Description
One-hot batch operator maps a serial of columns of category indices to a column of sparse binary vectors.
Parameters
Name | Description | Type | Required? | Default Value |
---|---|---|---|---|
handleInvalid | Strategy to handle unseen token when doing prediction, one of “keep”, “skip” or “error” | String | “keep” | |
encode | Encode method,”INDEX”, “VECTOR”, “ASSEMBLED_VECTOR” | String | INDEX | |
dropLast | drop last | Boolean | true | |
selectedCols | Names of the columns used for processing | String[] | ||
outputCols | Names of the output columns | String[] | null | |
reservedCols | Names of the columns to be retained in the output table | String[] | null |
Script Example
Script
import numpy as np
import pandas as pd
data = np.array([
[1.1, True, "2", "A"],
[1.1, False, "2", "B"],
[1.1, True, "1", "B"],
[2.2, True, "1", "A"]
])
df = pd.DataFrame({"double": data[:, 0], "bool": data[:, 1], "number": data[:, 2], "str": data[:, 3]})

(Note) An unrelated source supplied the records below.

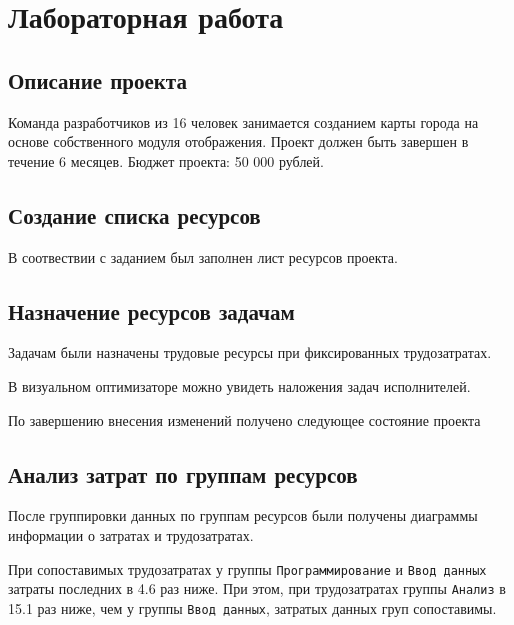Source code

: \chapter{Лабораторная работа}

\section{Описание проекта}

Команда разработчиков из 16 человек занимается созданием карты города на основе собственного модуля отображения. Проект должен быть завершен в течение 6 месяцев. Бюджет проекта: 50 000 рублей.

\section{Создание списка ресурсов}

В соотвествии с заданием был заполнен лист ресурсов проекта.


\section{Назначение ресурсов задачам}

Задачам были назначены трудовые ресурсы при фиксированных трудозатратах.


В визуальном оптимизаторе можно увидеть наложения задач исполнителей.


По завершению внесения изменений получено следующее состояние проекта

\section{Анализ затрат по группам ресурсов}

После группировки данных по группам ресурсов были получены диаграммы информации о затратах и трудозатратах.



При сопоставимых трудозатратах у группы \texttt{Программирование} и \texttt{Ввод данных} затраты последних в 4.6 раз ниже. При этом, при трудозатратах группы \texttt{Анализ} в 15.1 раз ниже, чем у группы \texttt{Ввод данных}, затратых данных груп сопоставимы.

inOp1 = BatchOperator.fromDataframe(df, schemaStr='double double, bool boolean, number int, str string')
inOp2 = StreamOperator.fromDataframe(df, schemaStr='double double, bool boolean, number int, str string')
onehot = OneHotTrainBatchOp().setSelectedCols(["double", "bool", "number", "str"]).setDiscreteThresholds(2)
predictBatch = OneHotPredictBatchOp().setSelectedCols(["double", "bool"]).setEncode("ASSEMBLED_VECTOR").setOutputCols(["pred"]).setDropLast(False)
onehot.linkFrom(inOp1)
predictBatch.linkFrom(onehot, inOp1)
[model,predict] = collectToDataframes(onehot, predictBatch)
print(model)
print(predict)
predictStream = OneHotPredictStreamOp(onehot).setSelectedCols(["double", "bool"]).setEncode("ASSEMBLED_VECTOR").setOutputCols(["vec"])
predictStream.linkFrom(inOp2)
predictStream.print(refreshInterval=-1)
StreamOperator.execute()
Result
double bool number str pred
0 1.1 True 2 A $6$0:1.0 3:1.0
1 1.1 False 2 B $6$0:1.0 5:1.0
2 1.1 True 1 B $6$0:1.0 3:1.0
3 2.2 True 1 A $6$2:1.0 3:1.0